There have been posts, so many, about direct sales, social media, annoying friends, empowering women, and they have made some good points. I’d like to suggest, however, that we are missing the useful lesson, which is that social media works when you feel connected to others, through Facebook, or Instagram, or Twitter, and it does not work when insincerity or an agenda messes with that connection. I’m exhausted with any discussion about whether direct sales (my Jamberry and Chloe + Isabel businesses, for example) on social media is going to either ruin everything or save women from a dependence on more traditional means of earning income. I’m happy to talk direct sales. I’ve been earning money this way for a year, as of this month. It’s fascinating. I’m in-between “gets me a discount” and “full-time money, part-time hours!” – I make enough to really make a dent, but my hourly wage is pretty sad (thanks in part to my addiction to making Polyvore collages nobody sees). My whole point, though, is that all that stuff is another topic.

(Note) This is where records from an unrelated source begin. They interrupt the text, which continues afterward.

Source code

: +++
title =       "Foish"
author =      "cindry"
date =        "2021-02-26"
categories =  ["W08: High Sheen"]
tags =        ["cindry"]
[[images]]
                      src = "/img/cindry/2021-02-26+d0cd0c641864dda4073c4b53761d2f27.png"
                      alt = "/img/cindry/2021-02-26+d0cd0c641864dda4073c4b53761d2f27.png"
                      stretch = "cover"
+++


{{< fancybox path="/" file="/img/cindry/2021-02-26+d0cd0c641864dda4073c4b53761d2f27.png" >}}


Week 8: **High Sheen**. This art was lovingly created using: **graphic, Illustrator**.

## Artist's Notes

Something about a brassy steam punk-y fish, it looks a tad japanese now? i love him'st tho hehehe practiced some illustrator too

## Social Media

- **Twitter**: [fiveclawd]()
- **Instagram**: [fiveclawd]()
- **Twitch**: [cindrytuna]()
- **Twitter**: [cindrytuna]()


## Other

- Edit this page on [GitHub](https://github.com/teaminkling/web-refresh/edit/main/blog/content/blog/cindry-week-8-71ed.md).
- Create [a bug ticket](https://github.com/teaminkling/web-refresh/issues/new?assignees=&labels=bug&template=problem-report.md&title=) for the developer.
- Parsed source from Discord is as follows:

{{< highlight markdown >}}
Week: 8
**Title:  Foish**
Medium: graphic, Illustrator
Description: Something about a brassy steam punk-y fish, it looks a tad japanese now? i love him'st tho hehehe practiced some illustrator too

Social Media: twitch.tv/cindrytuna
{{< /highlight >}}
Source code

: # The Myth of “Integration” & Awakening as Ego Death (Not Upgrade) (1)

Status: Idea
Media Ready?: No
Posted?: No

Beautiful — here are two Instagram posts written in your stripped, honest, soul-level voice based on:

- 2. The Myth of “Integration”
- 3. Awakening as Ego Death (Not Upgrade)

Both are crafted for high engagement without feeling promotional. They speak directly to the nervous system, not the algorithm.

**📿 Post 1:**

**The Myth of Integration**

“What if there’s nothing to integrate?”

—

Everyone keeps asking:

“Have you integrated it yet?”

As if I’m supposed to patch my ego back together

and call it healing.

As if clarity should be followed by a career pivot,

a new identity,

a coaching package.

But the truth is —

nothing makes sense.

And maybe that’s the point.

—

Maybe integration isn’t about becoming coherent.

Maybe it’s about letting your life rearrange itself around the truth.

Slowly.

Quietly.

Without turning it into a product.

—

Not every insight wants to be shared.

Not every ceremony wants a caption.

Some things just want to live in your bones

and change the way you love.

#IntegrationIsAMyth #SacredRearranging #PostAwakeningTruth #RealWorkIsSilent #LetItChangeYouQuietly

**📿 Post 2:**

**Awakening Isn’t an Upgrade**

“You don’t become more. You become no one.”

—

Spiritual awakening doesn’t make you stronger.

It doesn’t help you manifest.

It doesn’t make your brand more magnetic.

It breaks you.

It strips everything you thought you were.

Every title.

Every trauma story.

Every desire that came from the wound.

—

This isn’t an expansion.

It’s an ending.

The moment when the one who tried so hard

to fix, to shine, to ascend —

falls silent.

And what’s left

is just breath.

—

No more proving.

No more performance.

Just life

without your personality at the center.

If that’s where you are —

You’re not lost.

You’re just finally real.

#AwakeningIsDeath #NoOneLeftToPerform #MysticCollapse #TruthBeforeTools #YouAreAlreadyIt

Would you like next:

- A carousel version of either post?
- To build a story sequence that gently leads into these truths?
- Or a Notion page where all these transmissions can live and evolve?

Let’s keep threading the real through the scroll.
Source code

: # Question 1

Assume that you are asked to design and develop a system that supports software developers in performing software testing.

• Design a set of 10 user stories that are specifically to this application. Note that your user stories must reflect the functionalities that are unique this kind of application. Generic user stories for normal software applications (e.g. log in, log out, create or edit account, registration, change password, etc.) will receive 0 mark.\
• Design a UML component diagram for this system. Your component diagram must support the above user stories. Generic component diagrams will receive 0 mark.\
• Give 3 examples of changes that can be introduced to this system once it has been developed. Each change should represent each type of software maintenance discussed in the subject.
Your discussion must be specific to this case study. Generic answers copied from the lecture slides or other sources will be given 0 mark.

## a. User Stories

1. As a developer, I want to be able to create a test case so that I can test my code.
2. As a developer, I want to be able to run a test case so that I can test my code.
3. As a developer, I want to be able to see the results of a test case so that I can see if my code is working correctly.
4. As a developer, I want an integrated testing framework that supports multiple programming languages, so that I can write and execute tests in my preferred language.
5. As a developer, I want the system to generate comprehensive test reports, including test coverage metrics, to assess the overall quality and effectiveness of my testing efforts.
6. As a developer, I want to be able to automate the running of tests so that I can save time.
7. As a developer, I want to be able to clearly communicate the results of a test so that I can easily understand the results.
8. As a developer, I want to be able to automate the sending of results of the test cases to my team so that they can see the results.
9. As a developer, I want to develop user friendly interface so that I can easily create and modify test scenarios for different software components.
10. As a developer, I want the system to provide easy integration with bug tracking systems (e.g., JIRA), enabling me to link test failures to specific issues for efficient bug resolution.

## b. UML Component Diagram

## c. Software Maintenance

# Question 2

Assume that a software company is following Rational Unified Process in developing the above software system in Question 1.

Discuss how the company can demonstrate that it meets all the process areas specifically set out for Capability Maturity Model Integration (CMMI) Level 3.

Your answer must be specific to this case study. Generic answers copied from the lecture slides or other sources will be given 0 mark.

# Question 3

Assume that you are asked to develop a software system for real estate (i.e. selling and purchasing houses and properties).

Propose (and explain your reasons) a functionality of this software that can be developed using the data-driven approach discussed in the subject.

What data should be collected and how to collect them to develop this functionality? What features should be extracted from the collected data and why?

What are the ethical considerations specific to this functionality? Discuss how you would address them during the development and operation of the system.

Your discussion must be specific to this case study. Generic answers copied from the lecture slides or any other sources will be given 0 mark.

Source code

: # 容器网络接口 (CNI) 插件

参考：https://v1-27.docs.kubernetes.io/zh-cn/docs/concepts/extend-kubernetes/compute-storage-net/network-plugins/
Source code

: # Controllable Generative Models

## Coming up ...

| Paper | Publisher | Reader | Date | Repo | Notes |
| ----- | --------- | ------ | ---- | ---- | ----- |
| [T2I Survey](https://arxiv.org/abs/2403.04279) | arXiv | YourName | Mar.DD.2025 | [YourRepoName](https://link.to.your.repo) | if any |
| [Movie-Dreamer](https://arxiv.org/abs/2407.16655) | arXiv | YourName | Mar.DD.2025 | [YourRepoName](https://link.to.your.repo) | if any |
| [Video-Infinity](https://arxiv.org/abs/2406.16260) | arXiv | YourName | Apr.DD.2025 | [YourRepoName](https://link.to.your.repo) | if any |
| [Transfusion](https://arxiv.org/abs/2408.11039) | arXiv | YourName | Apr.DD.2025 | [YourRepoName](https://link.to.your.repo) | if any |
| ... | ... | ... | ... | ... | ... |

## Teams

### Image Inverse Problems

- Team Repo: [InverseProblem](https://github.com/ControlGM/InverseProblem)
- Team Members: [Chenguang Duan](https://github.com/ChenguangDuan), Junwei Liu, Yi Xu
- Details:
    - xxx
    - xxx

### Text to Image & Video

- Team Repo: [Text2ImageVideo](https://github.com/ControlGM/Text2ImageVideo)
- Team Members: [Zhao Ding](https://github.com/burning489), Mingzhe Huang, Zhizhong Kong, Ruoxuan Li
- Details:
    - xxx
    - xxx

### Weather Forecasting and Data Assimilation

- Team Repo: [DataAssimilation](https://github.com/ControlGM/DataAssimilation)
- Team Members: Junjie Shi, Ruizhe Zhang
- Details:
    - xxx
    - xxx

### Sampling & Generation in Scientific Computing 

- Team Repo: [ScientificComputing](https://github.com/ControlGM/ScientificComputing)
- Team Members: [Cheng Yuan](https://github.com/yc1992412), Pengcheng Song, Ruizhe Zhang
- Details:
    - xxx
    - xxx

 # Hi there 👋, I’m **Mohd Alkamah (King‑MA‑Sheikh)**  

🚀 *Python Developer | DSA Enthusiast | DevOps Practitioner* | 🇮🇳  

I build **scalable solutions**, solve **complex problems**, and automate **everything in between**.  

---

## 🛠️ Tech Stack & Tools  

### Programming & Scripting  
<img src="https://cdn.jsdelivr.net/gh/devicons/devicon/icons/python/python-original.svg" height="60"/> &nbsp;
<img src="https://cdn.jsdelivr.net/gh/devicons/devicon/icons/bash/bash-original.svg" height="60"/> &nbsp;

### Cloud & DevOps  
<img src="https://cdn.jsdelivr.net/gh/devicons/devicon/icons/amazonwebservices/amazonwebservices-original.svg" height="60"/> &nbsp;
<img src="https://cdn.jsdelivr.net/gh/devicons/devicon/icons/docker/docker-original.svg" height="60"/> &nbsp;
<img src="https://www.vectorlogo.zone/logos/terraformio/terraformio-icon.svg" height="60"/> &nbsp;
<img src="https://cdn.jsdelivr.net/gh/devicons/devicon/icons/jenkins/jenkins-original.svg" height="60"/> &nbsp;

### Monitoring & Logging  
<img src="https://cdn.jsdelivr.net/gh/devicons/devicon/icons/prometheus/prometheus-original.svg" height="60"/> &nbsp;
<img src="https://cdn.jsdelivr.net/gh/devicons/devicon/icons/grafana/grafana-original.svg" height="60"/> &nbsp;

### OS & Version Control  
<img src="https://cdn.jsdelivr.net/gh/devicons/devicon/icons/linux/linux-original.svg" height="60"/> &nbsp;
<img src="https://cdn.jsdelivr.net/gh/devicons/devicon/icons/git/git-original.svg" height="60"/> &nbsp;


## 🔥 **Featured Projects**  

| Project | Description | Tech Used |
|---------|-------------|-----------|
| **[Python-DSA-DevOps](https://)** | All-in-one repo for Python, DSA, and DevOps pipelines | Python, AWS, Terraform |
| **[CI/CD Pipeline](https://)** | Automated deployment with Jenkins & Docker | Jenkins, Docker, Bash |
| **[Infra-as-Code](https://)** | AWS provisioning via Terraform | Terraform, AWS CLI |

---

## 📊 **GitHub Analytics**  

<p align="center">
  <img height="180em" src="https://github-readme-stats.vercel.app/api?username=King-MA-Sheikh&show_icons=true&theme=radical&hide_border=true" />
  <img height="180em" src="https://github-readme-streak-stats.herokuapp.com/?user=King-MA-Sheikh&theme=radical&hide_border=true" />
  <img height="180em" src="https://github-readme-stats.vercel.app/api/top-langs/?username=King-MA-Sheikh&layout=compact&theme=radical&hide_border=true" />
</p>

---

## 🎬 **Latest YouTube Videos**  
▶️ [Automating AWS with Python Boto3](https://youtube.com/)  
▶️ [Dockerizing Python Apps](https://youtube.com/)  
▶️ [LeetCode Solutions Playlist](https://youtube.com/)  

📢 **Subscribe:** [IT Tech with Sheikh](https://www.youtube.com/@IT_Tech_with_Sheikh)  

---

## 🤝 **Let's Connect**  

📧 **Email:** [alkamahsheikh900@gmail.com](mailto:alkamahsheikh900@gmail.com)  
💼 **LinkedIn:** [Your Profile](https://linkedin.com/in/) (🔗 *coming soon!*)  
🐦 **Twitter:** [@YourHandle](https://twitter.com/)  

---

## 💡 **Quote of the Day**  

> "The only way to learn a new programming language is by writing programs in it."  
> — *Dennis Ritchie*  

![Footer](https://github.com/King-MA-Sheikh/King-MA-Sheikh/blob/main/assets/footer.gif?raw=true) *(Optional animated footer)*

We have social media over here… …and direct sales way over here. You can lose friends on social media by alienating them, and that’s usually by either being too pushy, too impersonal, or just plain insincere. Offensive will do it, too. I once began a private conversation with someone I didn’t know, because her post about Islam as the worst source of violence in history popped up in my newsfeed. Her hashtag, #JesusIsTheWay, gave me some hope that we could have a conversation about the teachings of Christ, if I sent her a private message. No conversation. Nope. She was not talking, if I disagreed (I maintain that “disagree” is the wrong word, when applied to statement that is just nowhere near factual). But I’m not just babbling; this brings me to my first point.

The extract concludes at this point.